■ RECORD EXTRACTS:
********************

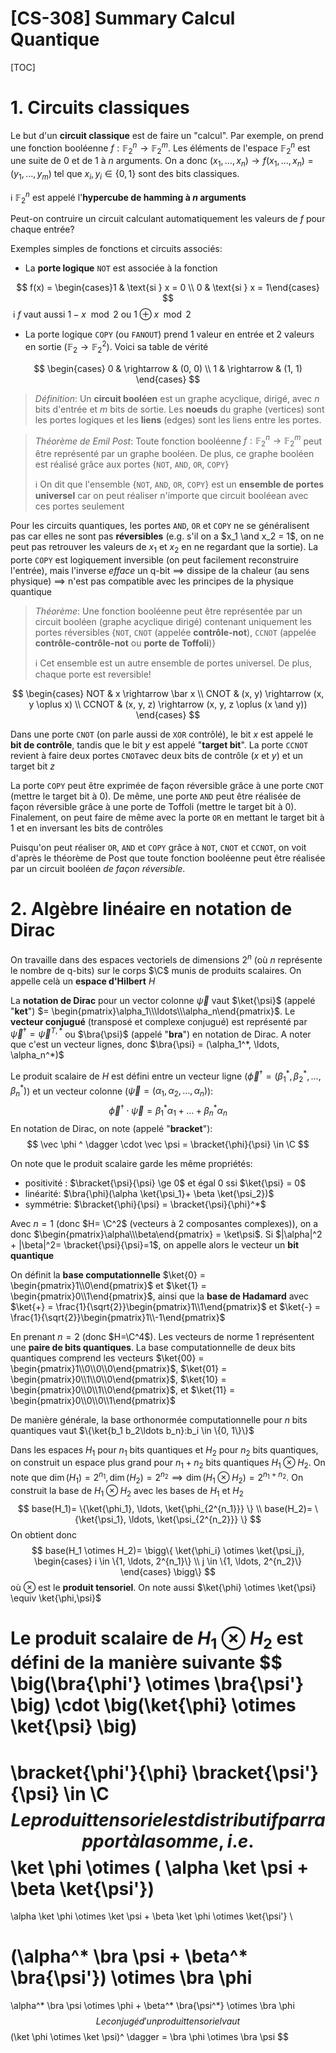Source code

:# [CS-308] Summary Calcul Quantique

[TOC]

$$
\newcommand{\bra}[1]{<#1|}
\newcommand{\ket}[1]{|#1>}
\newcommand{\bracket}[2]{\, <#1|#2> \,}
$$

# 1.	Circuits classiques

Le but d'un **circuit classique** est de faire un "calcul". Par exemple, on prend une fonction booléenne $f: \mathbb F_2^n \rightarrow \mathbb F_2^m$. Les éléments de l'espace $\mathbb F_2^n$ est une suite de $0$ et de $1$ à $n$ arguments. On a donc $(x_1, ..., x_n) \rightarrow f(x_1, ..., x_n)=(y_1, ..., y_m)$ tel que $x_i, y_i \in \{0, 1\}$ sont des bits classiques.

:information_source: $\mathbb F_2^n$ est appelé l'**hypercube de hamming à $n$ arguments**

Peut-on contruire un circuit calculant automatiquement les valeurs de $f$ pour chaque entrée?



Exemples simples de fonctions et circuits associés:

- La **porte logique** `NOT` est associée à la fonction

$$
f(x) = \begin{cases}1 & \text{si } x = 0 \\ 0 & \text{si } x = 1\end{cases}
$$
​		:information_source: $f$ vaut aussi $1-x\mod 2$ ou $1 \oplus x \mod 2$ 

- La porte logique `COPY` (ou `FANOUT`) prend 1 valeur en entrée et 2 valeurs en sortie ($\mathbb F_2 \rightarrow \mathbb F_2^2$). Voici sa table de vérité 

$$
\begin{cases}
	0 & \rightarrow & (0, 0) \\
  1 & \rightarrow & (1, 1)
\end{cases}
$$


> *Définition*: Un **circuit booléen** est un graphe acyclique, dirigé, avec $n$ bits d'entrée et $m$ bits de sortie. Les **noeuds** du graphe (vertices) sont les portes logiques et les **liens** (edges) sont les liens entre les portes.

> *Théorème de Emil Post*: Toute fonction booléenne $f: \mathbb F_2^n \rightarrow \mathbb F_2^m$ peut être représenté par un graphe booléen. De plus, ce graphe booléen est réalisé grâce aux portes {`NOT`, `AND`, `OR`, `COPY`}
>
> :information_source: On dit que l'ensemble {`NOT`, `AND`, `OR`, `COPY`} est un **ensemble de portes universel** car on peut réaliser n'importe que circuit booléean avec ces portes seulement



Pour les circuits quantiques, les portes `AND`, `OR` et `COPY` ne se généralisent pas car elles ne sont pas **réversibles** (e.g. s'il on a $x_1 \and x_2 = 1$, on ne peut pas retrouver les valeurs de $x_1$ et $x_2$ en ne regardant que la sortie). La porte `COPY` est logiquement inversible (on peut facilement reconstruire l'entrée), mais l'inverse *efface* un q-bit $\implies$ dissipe de la chaleur (au sens physique) $\implies$ n'est pas compatible avec les principes de la physique quantique

> *Théorème*: Une fonction booléenne peut être représentée par un circuit booléen (graphe acyclique dirigé) contenant uniquement les portes réversibles {`NOT`, `CNOT` (appelée **contrôle-not**), `CCNOT` (appelée **contrôle-contrôle-not** ou **porte de Toffoli**)}
>
> :information_source: Cet ensemble est un autre ensemble de portes universel. De plus, chaque porte est reversible!

$$
\begin{cases}
NOT 	& x \rightarrow \bar x \\
CNOT 	& (x, y) \rightarrow (x, y \oplus x) \\
CCNOT & (x, y, z) \rightarrow (x, y, z \oplus (x \and y))
\end{cases}
$$

Dans une porte `CNOT` (on parle aussi de `XOR` contrôlé), le bit $x$ est appelé le **bit de contrôle**, tandis que le bit $y$ est appelé "**target bit**". La porte `CCNOT` revient à faire deux portes `CNOT`avec deux bits de contrôle ($x$ et $y$) et un target bit $z$

La porte `COPY` peut être exprimée de façon réversible grâce à une porte `CNOT` (mettre le target bit à $0$). De même, une porte `AND` peut être réalisée de façon réversible grâce à une porte de Toffoli (mettre le target bit à $0$). Finalement, on peut faire de même avec la porte `OR` en mettant le target bit à $1$ et en inversant les bits de contrôles

Puisqu'on peut réaliser `OR`, `AND` et `COPY` grâce à `NOT`, `CNOT` et `CCNOT`, on voit d'après le théorème de Post que toute fonction booléenne peut être réalisée par un circuit booléen *de façon réversible*.



# 2.	Algèbre linéaire en notation de Dirac

On travaille dans des espaces vectoriels de dimensions $2^n$ (où $n$ représente le nombre de q-bits) sur le corps $\C$ munis de produits scalaires. On appelle celà un **espace d'Hilbert** $H$

La **notation de Dirac** pour un vector colonne $\vec \psi$ vaut $\ket{\psi}$ (appelé "**ket**") $= \begin{pmatrix}\alpha_1\\\ldots\\\alpha_n\end{pmatrix}$. Le **vecteur conjugué** (transposé et complexe conjugué) est représenté par $\vec \psi ^ \dagger = \vec \psi ^ {T, *}$ ou $\bra{\psi}$ (appelé "**bra**") en notation de Dirac. A noter que c'est un vecteur lignes, donc $\bra{\psi} = (\alpha_1^*, \ldots, \alpha_n^*)$

Le produit scalaire de $H$ est défini entre un vecteur ligne ($\vec \phi ^ \dagger = (\beta_1^*, \beta_2^*, \ldots, \beta_n^*)$) et un vecteur colonne ($\vec \psi = (\alpha_1, \alpha_2, \ldots, \alpha_n)$):
$$
\vec \phi ^ \dagger \cdot \vec \psi = \beta_1^* \alpha_1 + \ldots + \beta_n^* \alpha_n
$$
En notation de Dirac, on note (appelé "**bracket**"):
$$
\vec \phi ^ \dagger \cdot \vec \psi = \bracket{\phi}{\psi} \in \C
$$

On note que le produit scalaire garde les même propriétés:

- positivité : $\bracket{\psi}{\psi} \ge 0$ et égal 0 ssi $\ket{\psi} = 0$
- linéarité: $\bra{\phi}(\alpha \ket{\psi_1}+ \beta \ket{\psi_2})$
- symmétrie: $\bracket{\phi}{\psi} = \bracket{\psi}{\phi}^*$



Avec $n=1$ (donc $H= \C^2$ (vecteurs à 2 composantes complexes)), on a donc $\begin{pmatrix}\alpha\\\beta\end{pmatrix} = \ket\psi$. Si $|\alpha|^2 + |\beta|^2= \bracket{\psi}{\psi}=1$, on appelle alors le vecteur un **bit quantique**

On définit la **base computationnelle** $\ket{0} = \begin{pmatrix}1\\0\end{pmatrix}$ et $\ket{1} = \begin{pmatrix}0\\1\end{pmatrix}$, ainsi que la **base de Hadamard** avec $\ket{+} = \frac{1}{\sqrt{2}}\begin{pmatrix}1\\1\end{pmatrix}$ et $\ket{-} = \frac{1}{\sqrt{2}}\begin{pmatrix}1\\-1\end{pmatrix}$

En prenant $n=2$ (donc $H=\C^4$). Les vecteurs de norme 1 représentent une **paire de bits quantiques**. La base computationnelle de deux bits quantiques comprend les vecteurs $\ket{00} = \begin{pmatrix}1\\0\\0\\0\end{pmatrix}$, $\ket{01} = \begin{pmatrix}0\\1\\0\\0\end{pmatrix}$, $\ket{10} = \begin{pmatrix}0\\0\\1\\0\end{pmatrix}$, et $\ket{11} = \begin{pmatrix}0\\0\\0\\1\end{pmatrix}$

De manière générale, la base orthonormée computationnelle pour $n$ bits quantiques vaut $\{\ket{b_1 b_2\ldots b_n}:b_i \in \{0, 1\}\}$



Dans les espaces $H_1$ pour $n_1$ bits quantiques et $H_2$ pour $n_2$ bits quantiques, on construit un espace plus grand pour $n_1+n_2$ bits quantiques $H_1 \otimes H_2$. On note que $\dim(H_1)=2^{n_1}, \dim(H_2)=2^{n_2} \implies \dim(H_1 \otimes H_2)=2^{n_1+n_2}$. On construit la base de $H_1 \otimes H_2$ avec les bases de $H_1$ et $H_2$
$$
base(H_1)= \{\ket{\phi_1}, \ldots, \ket{\phi_{2^{n_1}}} \} \\
base(H_2)= \{\ket{\psi_1}, \ldots, \ket{\psi_{2^{n_2}}} \}
$$
On obtient donc
$$
base(H_1 \otimes H_2)= 
\bigg\{
	\ket{\phi_i} \otimes \ket{\psi_j}, 
	\begin{cases}
		i \in \{1, \ldots, 2^{n_1}\} \\
    j \in \{1, \ldots, 2^{n_2}\}
	\end{cases}
\bigg\}
$$
où $\otimes$ est le **produit tensoriel**. On note aussi $\ket{\phi} \otimes \ket{\psi} \equiv \ket{\phi,\psi}$

Le produit scalaire de $H_1 \otimes H_2$ est défini de la manière suivante
$$
\big(\bra{\phi'} \otimes \bra{\psi'} \big) 
\cdot 
\big(\ket{\phi} \otimes \ket{\psi} \big)
=
\bracket{\phi'}{\phi} \bracket{\psi'}{\psi} 
\in \C
$$
Le produit tensoriel est distributif par rapport à la somme, i.e.
$$
\ket \phi \otimes ( \alpha \ket \psi + \beta \ket{\psi'})
=
\alpha \ket \phi \otimes \ket \psi + \beta \ket \phi \otimes \ket{\psi'} \\

(\alpha^* \bra \psi + \beta^* \bra{\psi'}) \otimes \bra \phi
=
\alpha^* \bra \psi \otimes \phi + \beta^* \bra{\psi^*} \otimes \bra \phi
$$
 Le conjugé d'un produit tensoriel vaut
$$
(\ket \phi \otimes \ket \psi)^ \dagger = \bra \phi \otimes \bra \psi
$$
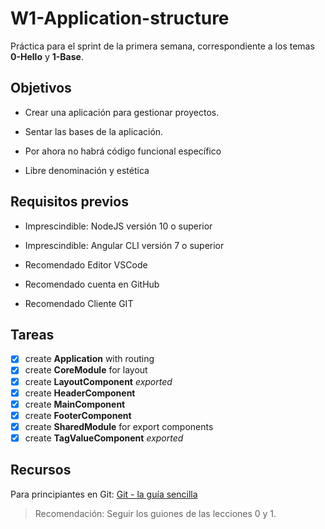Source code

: # W1-Application-structure
Práctica para el sprint de la primera semana, correspondiente a los temas **0-Hello** y **1-Base**.

## Objetivos

- Crear una aplicación para gestionar proyectos.

- Sentar las bases de la aplicación.

- Por ahora no habrá código funcional específico

- Libre denominación y estética

## Requisitos previos

- Imprescindible: NodeJS versión 10 o superior

- Imprescindible: Angular CLI versión 7 o superior

- Recomendado Editor VSCode

- Recomendado cuenta en GitHub

- Recomendado Cliente GIT

## Tareas

- [x] create **Application** with routing
- [x] create **CoreModule** for layout
- [x] create **LayoutComponent** _exported_
- [x] create **HeaderComponent**
- [x] create **MainComponent**
- [x] create **FooterComponent**
- [x] create **SharedModule** for export components
- [x] create **TagValueComponent** _exported_

## Recursos

Para principiantes en Git:
[Git - la guía sencilla](http://rogerdudler.github.io/git-guide/index.es.html)

> Recomendación: Seguir los guiones de las lecciones 0 y 1.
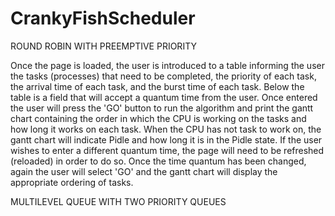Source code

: # CrankyFishScheduler

ROUND ROBIN WITH PREEMPTIVE PRIORITY

Once the page is loaded, the user is introduced to a table informing the user the tasks (processes) that need to be completed, the priority of each task, the arrival time of each task, and the burst time of each task. 
Below the table is a field that will accept a quantum time from the user. Once entered the user will press the 'GO' button to run the algorithm and print the gantt chart containing the order in which the CPU is working on the tasks and how long it works on each task. When the CPU has not task to work on, the gantt chart will indicate Pidle and how long it is in the Pidle state. 
If the user wishes to enter a different quantum time, the page will need to be refreshed (reloaded) in order to do so. Once the time quantum has been changed, again the user will select 'GO' and the gantt chart will display the appropriate ordering of tasks. 


MULTILEVEL QUEUE WITH TWO PRIORITY QUEUES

********************

■ WHAT YOU SHOULD DO:
Starting at the line that holds "- [x] create **CoreModule** for layout" and stopping at the last line of the listing above, write out each line exactly as it appears, and omit the pictures.

■ WORKED SOLUTION:
- [x] create **CoreModule** for layout
- [x] create **LayoutComponent** _exported_
- [x] create **HeaderComponent**
- [x] create **MainComponent**
- [x] create **FooterComponent**
- [x] create **SharedModule** for export components
- [x] create **TagValueComponent** _exported_

## Recursos

Para principiantes en Git:
[Git - la guía sencilla](http://rogerdudler.github.io/git-guide/index.es.html)

> Recomendación: Seguir los guiones de las lecciones 0 y 1.
Source code

: # CrankyFishScheduler

ROUND ROBIN WITH PREEMPTIVE PRIORITY

Once the page is loaded, the user is introduced to a table informing the user the tasks (processes) that need to be completed, the priority of each task, the arrival time of each task, and the burst time of each task. 
Below the table is a field that will accept a quantum time from the user. Once entered the user will press the 'GO' button to run the algorithm and print the gantt chart containing the order in which the CPU is working on the tasks and how long it works on each task. When the CPU has not task to work on, the gantt chart will indicate Pidle and how long it is in the Pidle state. 
If the user wishes to enter a different quantum time, the page will need to be refreshed (reloaded) in order to do so. Once the time quantum has been changed, again the user will select 'GO' and the gantt chart will display the appropriate ordering of tasks. 


MULTILEVEL QUEUE WITH TWO PRIORITY QUEUES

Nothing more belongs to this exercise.